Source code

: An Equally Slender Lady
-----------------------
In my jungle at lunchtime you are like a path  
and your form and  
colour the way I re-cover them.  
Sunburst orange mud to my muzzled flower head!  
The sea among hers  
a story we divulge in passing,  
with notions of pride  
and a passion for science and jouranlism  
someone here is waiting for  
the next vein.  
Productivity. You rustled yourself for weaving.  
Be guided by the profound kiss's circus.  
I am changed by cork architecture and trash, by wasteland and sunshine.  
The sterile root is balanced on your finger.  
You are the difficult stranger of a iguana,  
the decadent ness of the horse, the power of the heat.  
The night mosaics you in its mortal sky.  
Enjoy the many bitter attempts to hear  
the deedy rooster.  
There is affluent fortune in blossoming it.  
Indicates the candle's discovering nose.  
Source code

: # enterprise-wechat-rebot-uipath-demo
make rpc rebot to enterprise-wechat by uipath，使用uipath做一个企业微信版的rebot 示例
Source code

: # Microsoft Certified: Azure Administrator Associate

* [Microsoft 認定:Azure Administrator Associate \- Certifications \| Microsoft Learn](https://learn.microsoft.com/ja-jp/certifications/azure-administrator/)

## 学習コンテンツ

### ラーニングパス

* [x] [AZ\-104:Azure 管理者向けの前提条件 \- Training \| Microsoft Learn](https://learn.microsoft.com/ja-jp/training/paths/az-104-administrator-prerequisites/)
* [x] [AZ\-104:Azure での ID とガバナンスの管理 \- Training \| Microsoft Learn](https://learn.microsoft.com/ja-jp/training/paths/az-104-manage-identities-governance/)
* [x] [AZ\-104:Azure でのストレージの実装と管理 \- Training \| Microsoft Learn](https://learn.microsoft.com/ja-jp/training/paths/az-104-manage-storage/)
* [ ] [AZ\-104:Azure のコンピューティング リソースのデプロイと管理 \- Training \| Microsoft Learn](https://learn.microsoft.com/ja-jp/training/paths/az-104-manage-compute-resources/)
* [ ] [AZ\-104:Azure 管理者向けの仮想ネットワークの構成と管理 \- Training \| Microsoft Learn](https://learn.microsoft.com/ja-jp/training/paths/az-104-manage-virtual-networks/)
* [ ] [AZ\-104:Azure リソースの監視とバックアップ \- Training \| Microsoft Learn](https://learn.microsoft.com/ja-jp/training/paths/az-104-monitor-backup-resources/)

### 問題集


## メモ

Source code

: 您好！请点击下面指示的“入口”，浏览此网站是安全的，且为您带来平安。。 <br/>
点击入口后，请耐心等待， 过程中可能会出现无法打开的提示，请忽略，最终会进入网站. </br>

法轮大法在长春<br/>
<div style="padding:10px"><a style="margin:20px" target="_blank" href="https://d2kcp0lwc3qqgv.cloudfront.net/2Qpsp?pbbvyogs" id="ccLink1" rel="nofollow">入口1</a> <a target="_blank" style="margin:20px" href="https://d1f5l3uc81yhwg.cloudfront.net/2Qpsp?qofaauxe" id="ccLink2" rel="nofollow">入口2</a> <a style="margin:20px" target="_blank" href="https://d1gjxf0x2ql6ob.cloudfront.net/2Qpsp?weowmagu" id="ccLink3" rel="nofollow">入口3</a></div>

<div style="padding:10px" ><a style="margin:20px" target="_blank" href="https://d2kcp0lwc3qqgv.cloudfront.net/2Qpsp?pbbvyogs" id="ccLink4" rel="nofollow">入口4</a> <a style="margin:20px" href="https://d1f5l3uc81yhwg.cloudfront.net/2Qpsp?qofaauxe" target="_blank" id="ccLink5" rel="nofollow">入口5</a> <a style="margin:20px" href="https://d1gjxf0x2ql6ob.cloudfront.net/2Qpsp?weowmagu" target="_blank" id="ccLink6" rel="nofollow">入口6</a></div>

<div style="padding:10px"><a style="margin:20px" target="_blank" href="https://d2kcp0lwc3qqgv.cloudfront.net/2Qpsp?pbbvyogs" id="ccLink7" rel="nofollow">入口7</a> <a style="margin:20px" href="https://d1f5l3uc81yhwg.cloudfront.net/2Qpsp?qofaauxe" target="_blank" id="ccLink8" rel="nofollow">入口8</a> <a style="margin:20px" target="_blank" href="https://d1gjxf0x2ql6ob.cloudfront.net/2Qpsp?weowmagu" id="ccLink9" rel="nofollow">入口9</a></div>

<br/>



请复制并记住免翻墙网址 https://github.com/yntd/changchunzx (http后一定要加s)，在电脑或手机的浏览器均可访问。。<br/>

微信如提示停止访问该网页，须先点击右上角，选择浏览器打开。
============
_WHAT TO PRODUCE_. Filter the data down to the lines that contain the string "manage", and copy them.

_FINISHED TASK_.
* [x] [AZ\-104:Azure での ID とガバナンスの管理 \- Training \| Microsoft Learn](https://learn.microsoft.com/ja-jp/training/paths/az-104-manage-identities-governance/)
* [x] [AZ\-104:Azure でのストレージの実装と管理 \- Training \| Microsoft Learn](https://learn.microsoft.com/ja-jp/training/paths/az-104-manage-storage/)
* [ ] [AZ\-104:Azure のコンピューティング リソースのデプロイと管理 \- Training \| Microsoft Learn](https://learn.microsoft.com/ja-jp/training/paths/az-104-manage-compute-resources/)
* [ ] [AZ\-104:Azure 管理者向けの仮想ネットワークの構成と管理 \- Training \| Microsoft Learn](https://learn.microsoft.com/ja-jp/training/paths/az-104-manage-virtual-networks/)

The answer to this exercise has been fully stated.